Again, waves are formed by a force acting horizontally; but in the case of the tide wave, that force acts uniformly from the surface to the lowest depths of the ocean, and the breadth of the wave is that curved surface which, commencing at low water, passes over the summit of the tide down to the next low water—­this is a wave of the first order.  In waves of the second order, the force raising them acts only on the surface, and there the effect is greatest (as in the wind waves)—­where one assists in giving to the water oscillating motion which maintains the next, and gradually puts the whole surface in commotion; but at a short distance down that effect entirely disappears.

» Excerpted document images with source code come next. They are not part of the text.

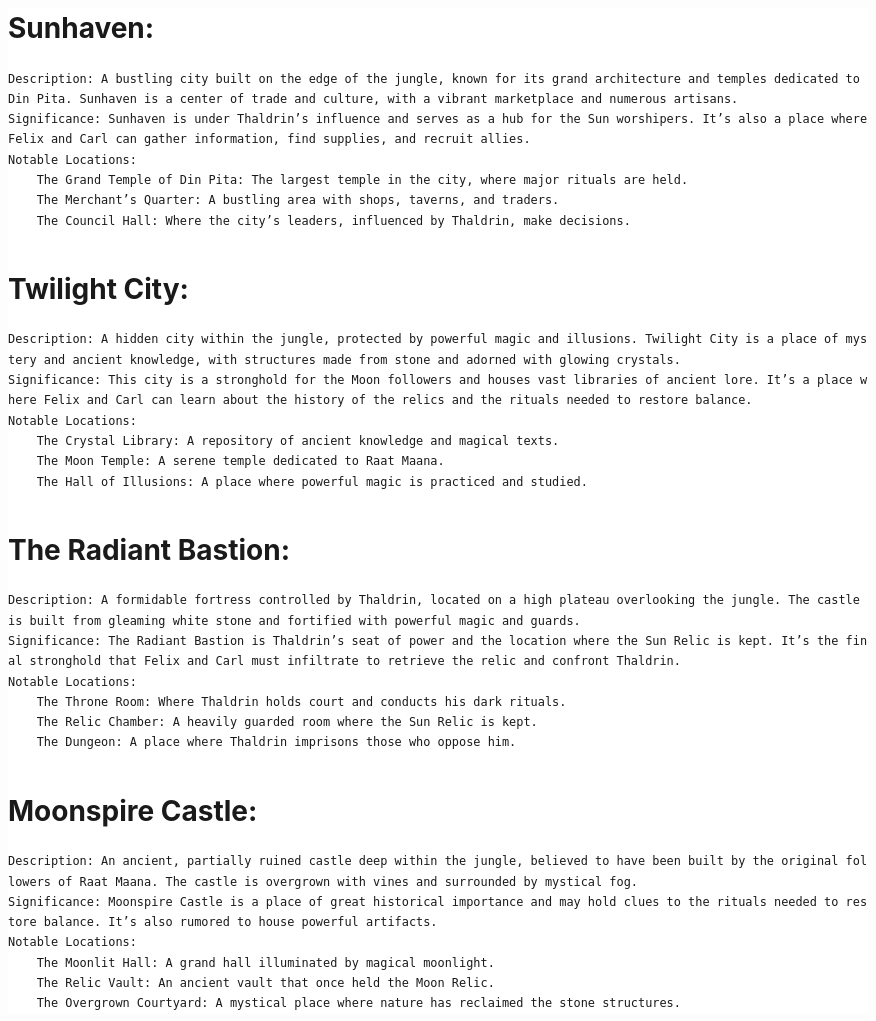 # Sunhaven:

    Description: A bustling city built on the edge of the jungle, known for its grand architecture and temples dedicated to Din Pita. Sunhaven is a center of trade and culture, with a vibrant marketplace and numerous artisans.
    Significance: Sunhaven is under Thaldrin’s influence and serves as a hub for the Sun worshipers. It’s also a place where Felix and Carl can gather information, find supplies, and recruit allies.
    Notable Locations:
        The Grand Temple of Din Pita: The largest temple in the city, where major rituals are held.
        The Merchant’s Quarter: A bustling area with shops, taverns, and traders.
        The Council Hall: Where the city’s leaders, influenced by Thaldrin, make decisions.

# Twilight City:

    Description: A hidden city within the jungle, protected by powerful magic and illusions. Twilight City is a place of mystery and ancient knowledge, with structures made from stone and adorned with glowing crystals.
    Significance: This city is a stronghold for the Moon followers and houses vast libraries of ancient lore. It’s a place where Felix and Carl can learn about the history of the relics and the rituals needed to restore balance.
    Notable Locations:
        The Crystal Library: A repository of ancient knowledge and magical texts.
        The Moon Temple: A serene temple dedicated to Raat Maana.
        The Hall of Illusions: A place where powerful magic is practiced and studied.

# The Radiant Bastion:

    Description: A formidable fortress controlled by Thaldrin, located on a high plateau overlooking the jungle. The castle is built from gleaming white stone and fortified with powerful magic and guards.
    Significance: The Radiant Bastion is Thaldrin’s seat of power and the location where the Sun Relic is kept. It’s the final stronghold that Felix and Carl must infiltrate to retrieve the relic and confront Thaldrin.
    Notable Locations:
        The Throne Room: Where Thaldrin holds court and conducts his dark rituals.
        The Relic Chamber: A heavily guarded room where the Sun Relic is kept.
        The Dungeon: A place where Thaldrin imprisons those who oppose him.

# Moonspire Castle:

    Description: An ancient, partially ruined castle deep within the jungle, believed to have been built by the original followers of Raat Maana. The castle is overgrown with vines and surrounded by mystical fog.
    Significance: Moonspire Castle is a place of great historical importance and may hold clues to the rituals needed to restore balance. It’s also rumored to house powerful artifacts.
    Notable Locations:
        The Moonlit Hall: A grand hall illuminated by magical moonlight.
        The Relic Vault: An ancient vault that once held the Moon Relic.
        The Overgrown Courtyard: A mystical place where nature has reclaimed the stone structures.
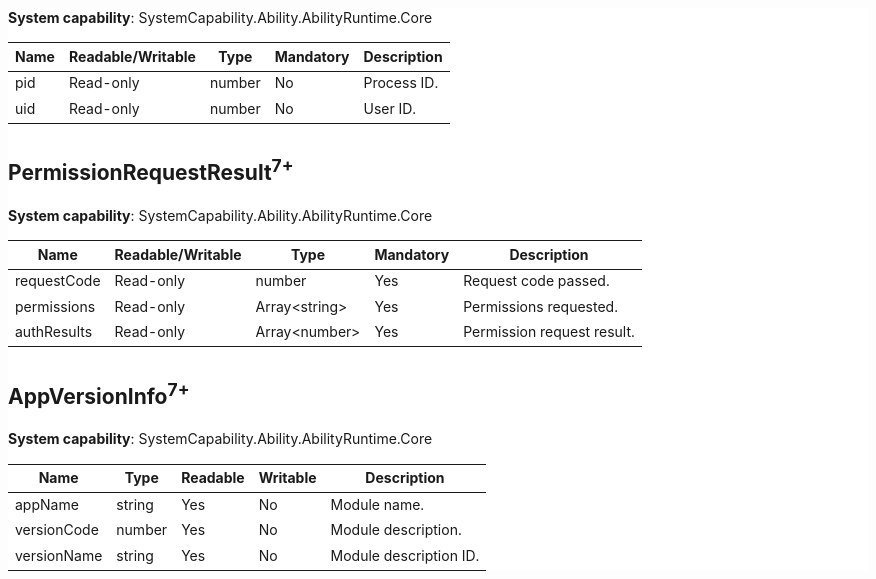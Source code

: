 **System capability**: SystemCapability.Ability.AbilityRuntime.Core

| Name| Readable/Writable| Type  | Mandatory| Description  |
| ---- | -------- | ------ | ---- | ------ |
| pid  | Read-only    | number | No  | Process ID.|
| uid  | Read-only    | number | No  | User ID.|

## PermissionRequestResult<sup>7+</sup>

**System capability**: SystemCapability.Ability.AbilityRuntime.Core

| Name       | Readable/Writable| Type          | Mandatory| Description              |
| ----------- | -------- | -------------- | ---- | ------------------ |
| requestCode | Read-only    | number         | Yes  | Request code passed.|
| permissions | Read-only    | Array\<string> | Yes  | Permissions requested.    |
| authResults | Read-only    | Array\<number> | Yes  | Permission request result.   |

## AppVersionInfo<sup>7+</sup>

**System capability**: SystemCapability.Ability.AbilityRuntime.Core

| Name            | Type| Readable   | Writable  | Description|
| ------          | ------ | ------| ------ | ------    |
| appName         | string | Yes   | No    | Module name.     |
| versionCode     | number | Yes   | No    | Module description.  |
| versionName     | string | Yes   | No    | Module description ID.    |
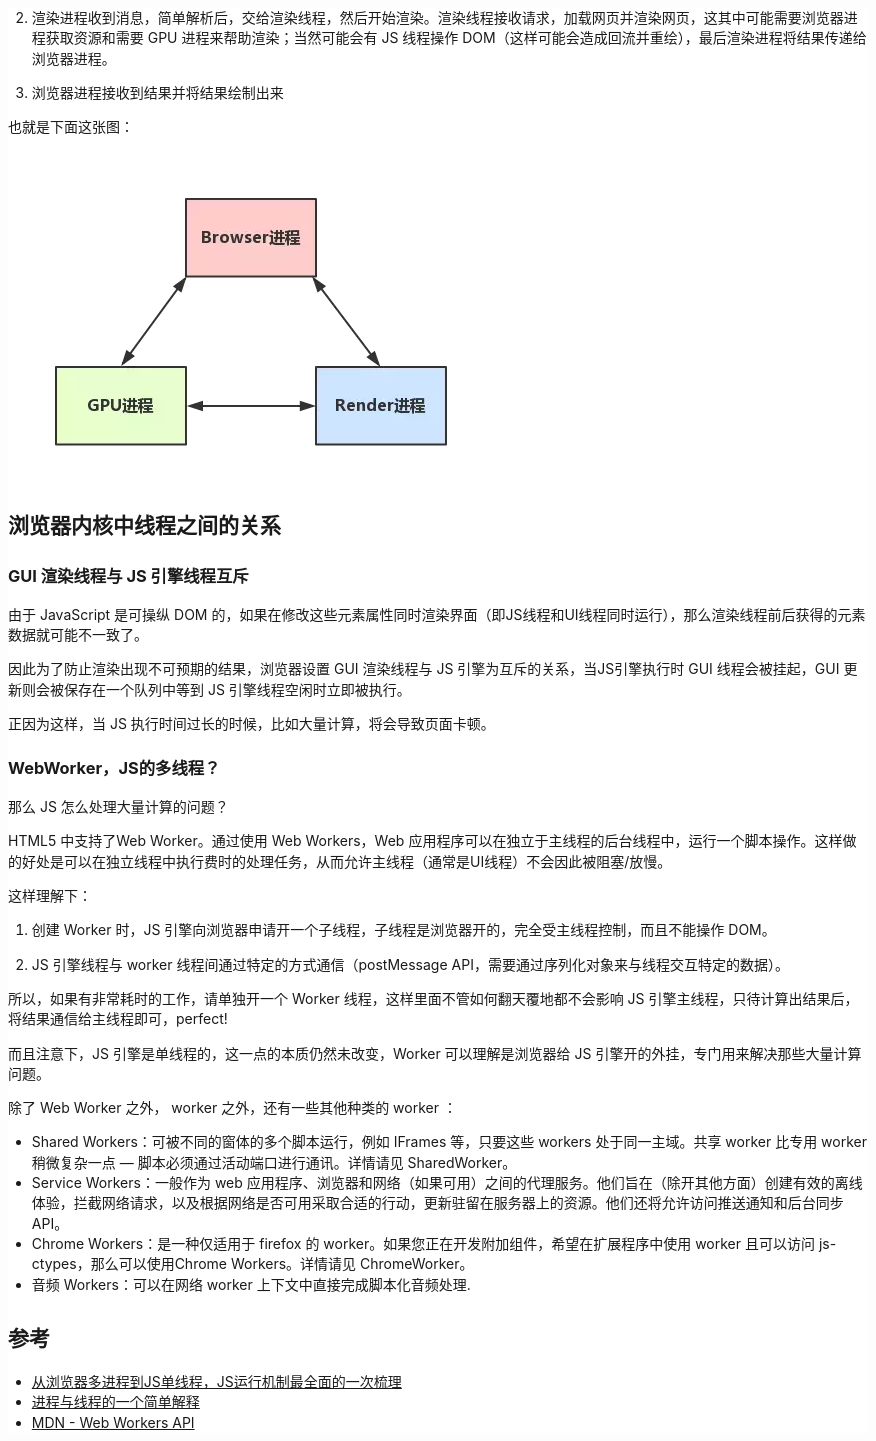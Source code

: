 2. 渲染进程收到消息，简单解析后，交给渲染线程，然后开始渲染。渲染线程接收请求，加载网页并渲染网页，这其中可能需要浏览器进程获取资源和需要 GPU 进程来帮助渲染；当然可能会有 JS 线程操作 DOM（这样可能会造成回流并重绘），最后渲染进程将结果传递给浏览器进程。

3. 浏览器进程接收到结果并将结果绘制出来

也就是下面这张图：

![eg4](../../.vuepress/public/images/javascript-browser-eg4.png)

## 浏览器内核中线程之间的关系

### GUI 渲染线程与 JS 引擎线程互斥

由于 JavaScript 是可操纵 DOM 的，如果在修改这些元素属性同时渲染界面（即JS线程和UI线程同时运行），那么渲染线程前后获得的元素数据就可能不一致了。

因此为了防止渲染出现不可预期的结果，浏览器设置 GUI 渲染线程与 JS 引擎为互斥的关系，当JS引擎执行时 GUI 线程会被挂起，GUI 更新则会被保存在一个队列中等到 JS 引擎线程空闲时立即被执行。

正因为这样，当 JS 执行时间过长的时候，比如大量计算，将会导致页面卡顿。

### WebWorker，JS的多线程？

那么 JS 怎么处理大量计算的问题？

HTML5 中支持了Web Worker。通过使用 Web Workers，Web 应用程序可以在独立于主线程的后台线程中，运行一个脚本操作。这样做的好处是可以在独立线程中执行费时的处理任务，从而允许主线程（通常是UI线程）不会因此被阻塞/放慢。

这样理解下：

1. 创建 Worker 时，JS 引擎向浏览器申请开一个子线程，子线程是浏览器开的，完全受主线程控制，而且不能操作 DOM。

2. JS 引擎线程与 worker 线程间通过特定的方式通信（postMessage API，需要通过序列化对象来与线程交互特定的数据）。

所以，如果有非常耗时的工作，请单独开一个 Worker 线程，这样里面不管如何翻天覆地都不会影响 JS 引擎主线程，只待计算出结果后，将结果通信给主线程即可，perfect!

而且注意下，JS 引擎是单线程的，这一点的本质仍然未改变，Worker 可以理解是浏览器给 JS 引擎开的外挂，专门用来解决那些大量计算问题。

除了 Web Worker 之外， worker 之外，还有一些其他种类的 worker ：

- Shared Workers：可被不同的窗体的多个脚本运行，例如 IFrames 等，只要这些 workers 处于同一主域。共享 worker 比专用 worker 稍微复杂一点 — 脚本必须通过活动端口进行通讯。详情请见 SharedWorker。
- Service Workers：一般作为 web 应用程序、浏览器和网络（如果可用）之间的代理服务。他们旨在（除开其他方面）创建有效的离线体验，拦截网络请求，以及根据网络是否可用采取合适的行动，更新驻留在服务器上的资源。他们还将允许访问推送通知和后台同步 API。
- Chrome Workers：是一种仅适用于 firefox 的 worker。如果您正在开发附加组件，希望在扩展程序中使用 worker 且可以访问 js-ctypes，那么可以使用Chrome Workers。详情请见 ChromeWorker。
- 音频 Workers：可以在网络 worker 上下文中直接完成脚本化音频处理.

## 参考

- [从浏览器多进程到JS单线程，JS运行机制最全面的一次梳理](https://juejin.im/post/5a6547d0f265da3e283a1df7#heading-8)
- [进程与线程的一个简单解释](http://www.ruanyifeng.com/blog/2013/04/processes_and_threads.html)
- [MDN - Web Workers API](https://developer.mozilla.org/zh-CN/docs/Web/API/Web_Workers_API)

If the earth presented a uniform globe, with a belt of sea of great and uniform depth encircling it round the equator, the tide wave would be perfectly regular and uniform.  Its velocity, where the water was deep and free to follow the two luminaries, would be 1,000 miles an hour, and the height of tide inconsiderable.  But even the Atlantic is not broad enough for the formation of a powerful tide wave.  The continents, the variation in the direction of the coast line, the different depths of the ocean, the narrowness of channels, all interfere to modify it.  At first it is affected with only a slight current motion toward the west—­a motion which only acquires strength when the wave is heaped up, as it were, by obstacles to its progress, as happens to it over the shallow parts of the sea, on the coasts, in gulfs, and in the mouths of rivers.  Thus the first wave advancing meets in its course with resistance on the two sides of a narrow channel, it is forced to rise by the pressure of the following waves, whose motion is not at all retarded, or certainly less so than that of the first wave.  Thus an actual current of water is produced in straits and narrow channels; and it is always important to distinguish between the tide wave, as bringing high water, and the tidal stream—­between the rise and fall of the tide and the flow and ebb.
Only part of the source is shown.